I. NA ÚLTIMA NOITE que Jesus passou com os seus discípulos antes da


sua Paixão e Morte, num determinado momento daquela Ceia íntima, levantou-
se, depôs o manto e, pegando numa toalha, cingiu-se1. São João, o
Evangelista que nos deixou escritas as suas inesquecíveis recordações da
Quinta-Feira Santa, descreve pausadamente aqueles acontecimentos que com
tanta profundidade lhe ficaram gravados para sempre: Depois lançou água
numa bacia e começou a lavar os pés dos discípulos, e a limpar-lhos com a
toalha com que se tinha cingido.

Tudo transcorria normalmente, ante o assombro dos Apóstolos, que não se


atreviam a dizer palavra, até que o Senhor chegou a Pedro, que manifestou em
voz alta a sua surpresa e a sua negativa: Senhor, tu lavares-me os pés?
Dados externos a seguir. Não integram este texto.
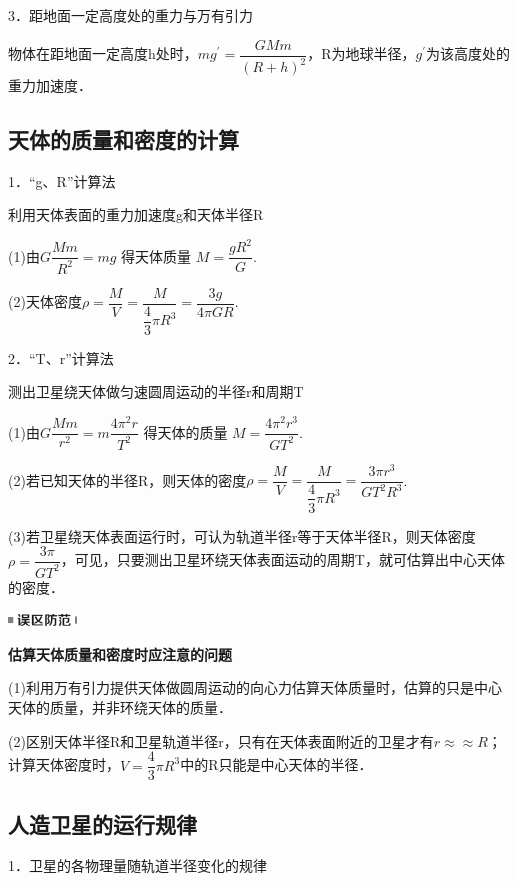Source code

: 3．距地面一定高度处的重力与万有引力

物体在距地面一定高度h处时，$m g^{\prime}=\dfrac{G M m}{(R+h)^{2}}$，R为地球半径，$g^{'}$为该高度处的重力加速度．



\subsection{天体的质量和密度的计算}

1．``g、R''计算法

利用天体表面的重力加速度g和天体半径R

(1)由$G \dfrac{M m}{R^{2}}=m g$ 得天体质量 $M=\dfrac{g R^{2}}{G}$.

(2)天体密度$\rho=\dfrac{M}{V}=\dfrac{M}{\dfrac{4}{3} \pi R^{3}}=\dfrac{3 g}{4 \pi G R}$.

2．``T、r''计算法

测出卫星绕天体做匀速圆周运动的半径r和周期T

(1)由$G \dfrac{M m}{r^{2}}=m \dfrac{4 \pi^{2} r}{T^{2}}$ 得天体的质量 $M=\dfrac{4 \pi^{2} r^{3}}{G T^{2}}$.

(2)若已知天体的半径R，则天体的密度$\rho=\dfrac{M}{V}=\dfrac{M}{\dfrac{4}{3} \pi R^{3}}=\dfrac{3 \pi r^{3}}{G T^{2} R^{3}}$.　

(3)若卫星绕天体表面运行时，可认为轨道半径r等于天体半径R，则天体密度$\rho=\dfrac{3 \pi}{G T^{2}}$，可见，只要测出卫星环绕天体表面运动的周期T，就可估算出中心天体的密度．


\begin{center}\includegraphics[width=0.71667in,height=0.13333in]{media/image34.png}

\textbf{估算天体质量和密度时应注意的问题}
\end{center}


(1)利用万有引力提供天体做圆周运动的向心力估算天体质量时，估算的只是中心天体的质量，并非环绕天体的质量．

(2)区别天体半径R和卫星轨道半径r，只有在天体表面附近的卫星才有$r\approx ≈R$；计算天体密度时，$V=\dfrac{4}{3} \pi R^{3}$中的R只能是中心天体的半径．

\newpage
\subsection{人造卫星的运行规律}

1．卫星的各物理量随轨道半径变化的规律

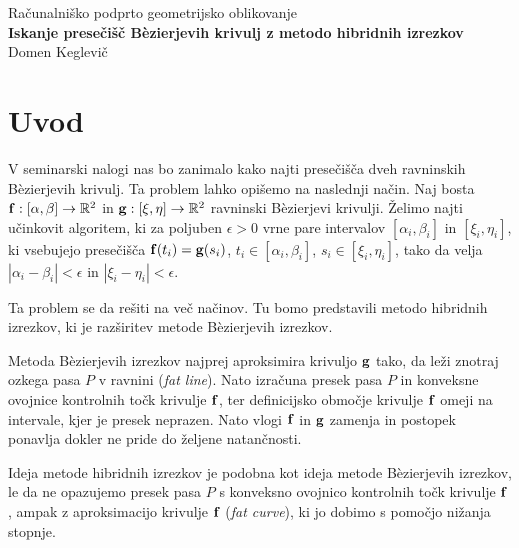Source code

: \documentclass[12pt,a4paper, reqno]{amsart}
\def\R{\mathbb R}
\begin{document}
\thispagestyle{empty}
\medskip
\begin{center}{\large
Računalniško podprto geometrijsko oblikovanje\\[4mm]
{\bf Iskanje presečišč B\`{e}zierjevih krivulj z metodo hibridnih izrezkov}\\[4mm]
Domen Keglevič\\[6mm]
}
\end{center}
\medskip
\section{Uvod}
V seminarski nalogi nas bo zanimalo kako najti presečišča dveh ravninskih B\`{e}zier\-jevih krivulj. Ta problem lahko opišemo na naslednji način. Naj bosta ${\bf f}:[\alpha,\beta]\rightarrow \R^2$ in ${\bf g}:[\xi,\eta]\rightarrow \R^2$ ravninski B\`{e}zierjevi krivulji. Želimo najti učinkovit algoritem, ki za poljuben $\epsilon >0$ vrne pare intervalov $[\alpha_i,\beta_i]$ in $[\xi_i,\eta_i]$, ki vsebujejo presečišča ${\bf f}(t_i) = {\bf g}(s_i)$, $t_i\in[\alpha_i,\beta_i]$, $s_i\in[\xi_i,\eta_i]$, tako da velja $|\alpha _i - \beta _i| < \epsilon$ in $|\xi _i - \eta _i| < \epsilon$.

Ta problem se da rešiti na več načinov. Tu bomo predstavili metodo hibridnih izrezkov, ki je razširitev metode B\`{e}zierjevih izrezkov. 

Metoda B\`{e}zierjevih izrezkov najprej aproksimira krivuljo ${\bf g}$ tako, da leži znotraj ozkega pasa $P$ v ravnini ({\em fat line}). Nato izračuna presek pasa $P$ in konveksne ovojnice kontrolnih točk krivulje ${\bf f}$, ter definicijsko območje krivulje ${\bf f}$ omeji na intervale, kjer je presek neprazen. Nato vlogi ${\bf f}$ in ${\bf g}$ zamenja in postopek ponavlja dokler ne pride do željene natančnosti.

Ideja metode hibridnih izrezkov je podobna kot ideja metode B\`{e}zierjevih izrezkov, le da ne opazujemo presek pasa $P$ s konveksno ovojnico kontrolnih točk krivulje ${\bf f}$, ampak z aproksimacijo krivulje ${\bf f}$ ({\em fat curve}), ki jo dobimo s pomočjo nižanja stopnje.
\end{document}
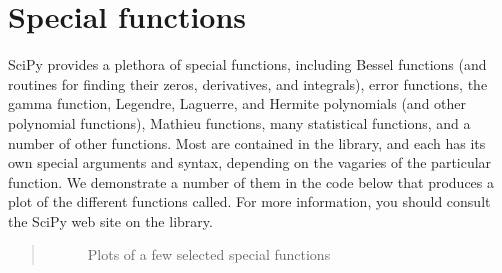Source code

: \documentclass[letterpaper,10pt,english]{sphinxmanual}
\begin{document}
\section{Special functions}
\label{chap9/chap9_scipy:index-0}\label{chap9/chap9_scipy:specfunc}\label{chap9/chap9_scipy:special-functions}
SciPy provides a plethora of special functions, including Bessel functions (and routines for finding their zeros, derivatives, and integrals), error functions, the gamma function, Legendre, Laguerre, and Hermite polynomials (and other polynomial functions), Mathieu functions, many statistical functions, and a number of other functions.  Most are contained in the  library, and each has its own special arguments and syntax, depending on the vagaries of the particular function.  We demonstrate a number of them in the code below that produces a plot of the different functions called.  For more information, you should consult the SciPy web site on the  library.
\begin{quote}
\begin{figure}[htbp]
\centering
\capstart

\caption{Plots of a few selected special functions}\label{chap9/chap9_scipy:fig-specfuncplots}\end{figure}
\end{quote}
\end{document}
Jesus
respondeu-lhe: O que eu faço, tu não o entendes agora, mas entendê-lo-ás
mais tarde. Depois de um afável braço-de-ferro com o Apóstolo, Jesus lavar-
lhe-á os pés, como o fizera com os outros. Com a vinda do Espírito Santo, ao
relembrar esses acontecimentos, Simão compreendeu o significado profundo
do gesto do Mestre, que assim quis ensinar aos que seriam as colunas da
Igreja a missão de serviço que os aguardava.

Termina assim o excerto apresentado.